With all that’s been going on in the world the last six months, it’s been easy for certain events to fall by the wayside. The deadly chemical attack in Syria is a good example of this, even though it led to sanctions, a retaliatory airstrike, and could be the event that starts a large(r)-scale conflict. Though believed to be the work of Bashar al-Assad, it’s still not known who was responsible for the attack that killed over 90 people, we now know that the chemical weapon used was sarin gas.

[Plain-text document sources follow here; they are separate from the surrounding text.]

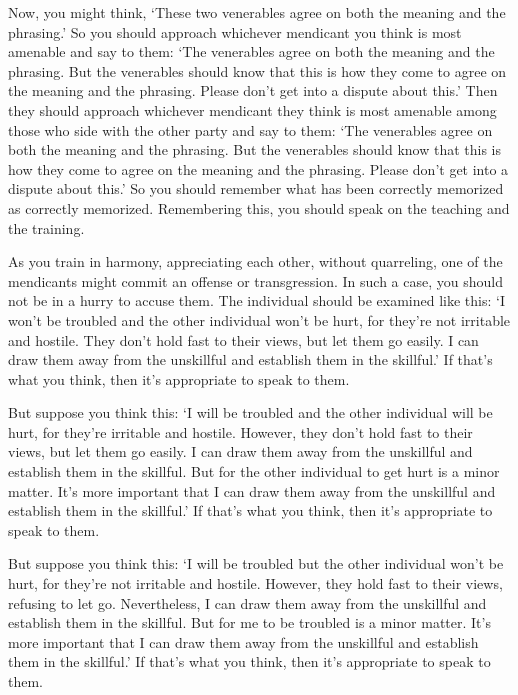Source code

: \documentclass[12pt,openany]{book}%
\begin{document}
Now, you might think, ‘These two venerables agree on both the meaning and the phrasing.’ So you should approach whichever mendicant you think is most amenable and say to them: ‘The venerables agree on both the meaning and the phrasing. But the venerables should know that this is how they come to agree on the meaning and the phrasing. Please don’t get into a dispute about this.’ Then they should approach whichever mendicant they think is most amenable among those who side with the other party and say to them: ‘The venerables agree on both the meaning and the phrasing. But the venerables should know that this is how they come to agree on the meaning and the phrasing. Please don’t get into a dispute about this.’ So you should remember what has been correctly memorized as correctly memorized. Remembering this, you should speak on the teaching and the training. 

As you train in harmony, appreciating each other, without quarreling, one of the mendicants might commit an offense or transgression. In such a case, you should not be in a hurry to accuse them. The individual should be examined like this: ‘I won’t be troubled and the other individual won’t be hurt, for they’re not irritable and hostile. They don’t hold fast to their views, but let them go easily. I can draw them away from the unskillful and establish them in the skillful.’ If that’s what you think, then it’s appropriate to speak to them. 

But suppose you think this: ‘I will be troubled and the other individual will be hurt, for they’re irritable and hostile. However, they don’t hold fast to their views, but let them go easily. I can draw them away from the unskillful and establish them in the skillful. But for the other individual to get hurt is a minor matter. It’s more important that I can draw them away from the unskillful and establish them in the skillful.’ If that’s what you think, then it’s appropriate to speak to them. 

But suppose you think this: ‘I will be troubled but the other individual won’t be hurt, for they’re not irritable and hostile. However, they hold fast to their views, refusing to let go. Nevertheless, I can draw them away from the unskillful and establish them in the skillful. But for me to be troubled is a minor matter. It’s more important that I can draw them away from the unskillful and establish them in the skillful.’ If that’s what you think, then it’s appropriate to speak to them. 
\end{document}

Famously used in a terrorist attack on the Tokyo subway system, sarin gas is more lethal than cyanide and can be inhaled or absorbed through the skin. It’s considered a weapon of mass destruction and was outlawed in the 1990s by a United Nations treaty.
The type of agent used was discovered through an investigation by the international watchdog group Organization for the Prohibition of Chemical Weapons who worked with the UN while looking into the matter, though the joint report has not yet been fully made public.
“I strongly condemn this atrocity, which wholly contradicts the norms enshrined in the Chemical Weapons Convention,” OPCW Director-General Ahmet Uzumcu said in a statement. “The perpetrators of this horrific attack must be held accountable for their crimes.”
The report’s lack of finger-pointing may deepen the divide between the U.S. and Russia on the issue as the two do not agree that Assad was responsible.
“The facts reflect a despicable and highly dangerous record of chemical weapons use by the Assad regime,” the U.S. State Department said in a statement.
Russian Foreign Minister Sergey Lavrov was less direct. “They don’t know how the sarin ended up there, yet tensions have been escalating for all these months,” he said.
Syria joined the OPCW in 2013 (after being blamed for a chemical attack) and disposed of some 1,300 tons of chemical weapons, but it’s never been concluded that all of the country’s chemical arsenal was destroyed.